I am just really mad at Oettinger's going through and sharing kids' private data without consent and think we need a way to punish/deter that so no one else does this again, regardless of how/where they get the other's private data. I hope this will be resolved somehow. But I've spent too much time on this thread, and I'm signing off.


Anonymous
Anonymous wrote:FCPS sucks for being so casual with so much extremely personal information AND for not being open with parents about what documents were given away AND for not having a point person and sending parents to get a canned script from a contractor,

Callie sucks for wasting so much of the school system's time AND for not giving the info back AND for sending it all to a journalist AND for publishing docs on her website where the identity of kids can be deduced.

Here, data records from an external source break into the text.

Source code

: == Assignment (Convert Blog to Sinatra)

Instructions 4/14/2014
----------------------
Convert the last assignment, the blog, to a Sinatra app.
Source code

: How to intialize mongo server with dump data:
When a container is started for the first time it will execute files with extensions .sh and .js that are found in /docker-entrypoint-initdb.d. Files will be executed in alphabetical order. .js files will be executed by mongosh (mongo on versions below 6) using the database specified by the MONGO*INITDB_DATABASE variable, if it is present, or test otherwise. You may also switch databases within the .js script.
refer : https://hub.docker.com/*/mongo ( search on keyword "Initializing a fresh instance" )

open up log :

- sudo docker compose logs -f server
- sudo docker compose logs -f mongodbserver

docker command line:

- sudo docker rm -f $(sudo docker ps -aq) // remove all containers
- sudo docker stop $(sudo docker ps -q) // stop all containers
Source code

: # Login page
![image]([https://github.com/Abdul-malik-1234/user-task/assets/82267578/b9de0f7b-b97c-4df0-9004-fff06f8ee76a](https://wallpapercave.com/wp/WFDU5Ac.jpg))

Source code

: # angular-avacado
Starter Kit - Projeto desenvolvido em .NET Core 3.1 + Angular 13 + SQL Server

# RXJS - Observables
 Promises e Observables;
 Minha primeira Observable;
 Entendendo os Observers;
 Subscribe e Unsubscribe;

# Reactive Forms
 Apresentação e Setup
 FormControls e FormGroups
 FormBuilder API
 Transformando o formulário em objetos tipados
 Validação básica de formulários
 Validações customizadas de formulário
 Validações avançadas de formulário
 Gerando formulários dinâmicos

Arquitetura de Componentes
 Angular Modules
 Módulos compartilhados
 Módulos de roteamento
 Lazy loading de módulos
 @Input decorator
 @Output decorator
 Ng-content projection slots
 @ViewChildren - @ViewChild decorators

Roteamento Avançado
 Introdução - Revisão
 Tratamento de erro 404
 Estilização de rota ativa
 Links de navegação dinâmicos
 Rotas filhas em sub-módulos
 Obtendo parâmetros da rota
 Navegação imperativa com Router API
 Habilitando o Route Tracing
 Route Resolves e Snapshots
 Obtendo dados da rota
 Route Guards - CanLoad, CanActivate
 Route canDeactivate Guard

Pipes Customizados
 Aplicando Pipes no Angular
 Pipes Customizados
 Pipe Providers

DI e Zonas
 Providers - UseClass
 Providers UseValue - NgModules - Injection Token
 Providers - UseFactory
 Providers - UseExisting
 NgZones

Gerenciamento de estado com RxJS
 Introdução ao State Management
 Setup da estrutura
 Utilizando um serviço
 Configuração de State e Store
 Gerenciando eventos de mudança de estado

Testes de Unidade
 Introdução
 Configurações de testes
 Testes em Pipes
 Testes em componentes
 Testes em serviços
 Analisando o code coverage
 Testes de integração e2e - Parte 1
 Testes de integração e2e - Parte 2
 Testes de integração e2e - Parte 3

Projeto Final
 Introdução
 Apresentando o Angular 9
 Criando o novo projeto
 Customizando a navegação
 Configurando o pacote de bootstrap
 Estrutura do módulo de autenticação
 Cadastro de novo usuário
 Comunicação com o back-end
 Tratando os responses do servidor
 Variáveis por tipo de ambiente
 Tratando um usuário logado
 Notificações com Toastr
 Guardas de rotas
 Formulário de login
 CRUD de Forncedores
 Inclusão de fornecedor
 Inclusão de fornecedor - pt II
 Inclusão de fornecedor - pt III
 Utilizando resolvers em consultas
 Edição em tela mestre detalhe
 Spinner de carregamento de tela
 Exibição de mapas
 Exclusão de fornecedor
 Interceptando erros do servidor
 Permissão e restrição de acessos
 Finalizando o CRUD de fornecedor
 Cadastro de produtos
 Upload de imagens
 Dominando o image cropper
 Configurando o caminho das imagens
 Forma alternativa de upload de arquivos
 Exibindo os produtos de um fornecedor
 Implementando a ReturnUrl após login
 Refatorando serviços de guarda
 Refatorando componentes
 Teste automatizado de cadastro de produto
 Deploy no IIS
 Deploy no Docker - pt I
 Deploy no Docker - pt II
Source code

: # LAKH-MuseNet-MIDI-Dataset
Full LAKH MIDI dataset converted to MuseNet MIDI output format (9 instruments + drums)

Amen! I’m also loving the fact that when you google Callie’s name this is the 3rd thing on page 1. Let’s keep it at the topic so everyone knows her role in this situation. Of all the wonderful advocates I’ve worked with as a sped teacher, I hope they choose them over Callie.
Anonymous
I am just really mad at Oettinger going through and sharing kids' private data without consent and think we need a way to punish/deter that so no one else does this again


+1
Anonymous
Anonymous wrote:Callie has tried over and over to get some changes made that would protect our children. FCPS is continually careless and nothing has happened after each mistake. This is a FERPA violation for which FCPS will be punished ….again. They’re already on the radar of Virginia Department of Education and the feds for doing this exact same thing. We wait and watch. Lawyer up again if you want to. Unless you can specifically identify your child in what was posted, I’d save my money. (Doesn’t hurt to call and ask though…and I’m doing that.)


Thanks, Callie
Anonymous
Anonymous wrote:FCPS is the Steward of the data, and FCPS is responsible for protecting the confidentiality, integrity, and availability for the data.
For those that say FCPS doesn't have the money to do this, I will glad point out areas of the budget that can be adjusted to enable the data protection.


Aaaaaand more Callie
Anonymous
Anonymous wrote:
Anonymous wrote:Callie has tried over and over to get some changes made that would protect our children. FCPS is continually careless and nothing has happened after each mistake. This is a FERPA violation for which FCPS will be punished ….again. They’re already on the radar of Virginia Department of Education and the feds for doing this exact same thing. We wait and watch. Lawyer up again if you want to. Unless you can specifically identify your child in what was posted, I’d save my money. (Doesn’t hurt to call and ask though…and I’m doing that.)


Thanks, Callie



I’m not Callie.
Anonymous
Anonymous wrote:
Anonymous wrote:FCPS is the Steward of the data, and FCPS is responsible for protecting the confidentiality, integrity, and availability for the data.
For those that say FCPS doesn't have the money to do this, I will glad point out areas of the budget that can be adjusted to enable the data protection.


Aaaaaand more Callie



I'm definitely not Callie. What part of the data steward and responsibility do you disagree with?
Anonymous
Anonymous wrote:
Anonymous wrote:
Anonymous wrote:Callie has tried over and over to get some changes made that would protect our children. FCPS is continually careless and nothing has happened after each mistake. This is a FERPA violation for which FCPS will be punished ….again. They’re already on the radar of Virginia Department of Education and the feds for doing this exact same thing. We wait and watch. Lawyer up again if you want to. Unless you can specifically identify your child in what was posted, I’d save my money. (Doesn’t hurt to call and ask though…and I’m doing that.)


Thanks, Callie



I’m not Callie.


I guess some people find it hard to believe there are others that disagree with a 3Billion tax payer funded enterprise accidentally sharing info on 30,000 students. A few, maybe, but 30,000. Come on. But then again, look at the people you elected to FCPS school board.
Anonymous
Maybe it is FCPS board members, or their interns, on here posting the negative against Callie?